Entries supplied Start Marker
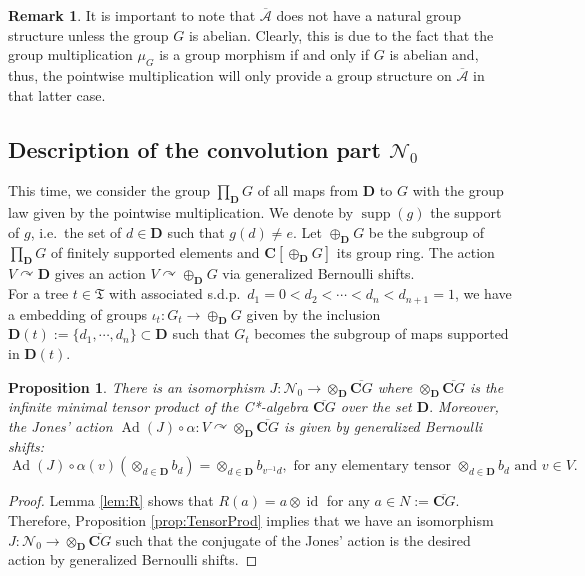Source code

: \documentclass[a4paper,12pt]{amsart}
\numberwithin{equation}{section}
\newtheorem{proposition}[theo]{Proposition}
\theoremstyle{definition}
\newtheorem{remark}[theo]{Remark}
\DeclareMathOperator{\id}{id}
\newcommand{\act}{\curvearrowright}
\newcommand{\al}{\alpha}
\newcommand{\oscrA}{{\overline{\mathscr{A}}}}
\DeclareMathOperator{\Ad}{Ad}
\newcommand{\C}{\mathbf C}
\newcommand{\D}{\mathbf D}
\newcommand{\scrN}{\mathscr N}
\newcommand{\ot}{\otimes}\newcommand{\otmin}{\otimes_{\text{min}}}
\DeclareMathOperator{\supp}{supp}
\newcommand{\fT}{\mathfrak T}
\begin{document}
\begin{remark}
It is important to note that $\oscrA$ does not have a natural group structure unless the group $G$ is abelian. 
Clearly, this is due to the fact that the group multiplication $\mu_G$ is a group morphism if and only if $G$ is abelian and, thus, the pointwise multiplication will only provide a group structure on $\oscrA$ in that latter case.
\end{remark}

\subsection{Description of the convolution part $\scrN_0$}\label{sec:Convolution}
This time, we consider the group $\prod_\D G$ of all maps from $\D$ to $G$ with the group law given by the pointwise multiplication. We denote by $\supp(g)$ the support of $g$, i.e.~the set of $d\in\D$ such that $g(d)\neq e$.
Let $\oplus_\D G$ be the subgroup of $\prod_\D G$ of finitely supported elements and $\C[ \oplus_\D G]$ its group ring. 
The action $V\act \D$ gives an action $V\act \oplus_\D G$ via generalized Bernoulli shifts.\\[0.1cm]
For a tree $t\in\fT$ with associated s.d.p.~$d_1=0<d_2<\cdots<d_n<d_{n+1}=1$, we have a embedding of groups $\iota_t :G_t\to \oplus_\D G$ given by the inclusion $\D(t):=\{d_1,\cdots,d_n\}\subset \D$ such that $G_t$ becomes the subgroup of maps supported in $\D(t)$.

\begin{proposition}
There is an isomorphism $J:\scrN_0\to \otimes_\D \overline{\C G}$ where $\otimes_\D \overline{\C G}$ is the infinite minimal tensor product of the C*-algebra $\overline{\C G}$ over the set $\D.$
Moreover, the Jones' action $\Ad(J)\circ\al:V\act \otimes_\D \overline{\C G}$ is given by generalized Bernoulli shifts: 
$$\Ad(J)\circ\al(v)(\ot_{d\in\D} b_d) = \ot_{d\in\D} b_{v^{-1}d} , \text{ for any elementary tensor } \ot_{d\in\D} b_d \text{ and }  v\in V.$$
\end{proposition}

\begin{proof}
Lemma \ref{lem:R} shows that $R(a)=a\ot \id$ for any $a\in N:=\overline{\C G}.$
Therefore, Proposition \ref{prop:TensorProd} implies that we have an isomorphism $J:\scrN_0\to \otimes_\D \overline{\C G}$ such that the conjugate of the Jones' action is the desired action by generalized Bernoulli shifts.
\end{proof}
\end{document}
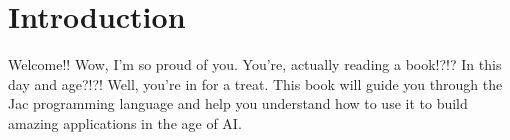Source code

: \chapter{Introduction}

Welcome!! Wow, I'm so proud of you. You're, actually reading a book!?!? In this day and age?!?! Well, you're in for a treat. This book will guide you through the Jac programming language and help you understand how to use it to build amazing applications in the age of AI.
Entries supplied End Marker
• _Work to complete_
Say the number of lines above that include "structure", and only that.

• _Solution to the problem_
2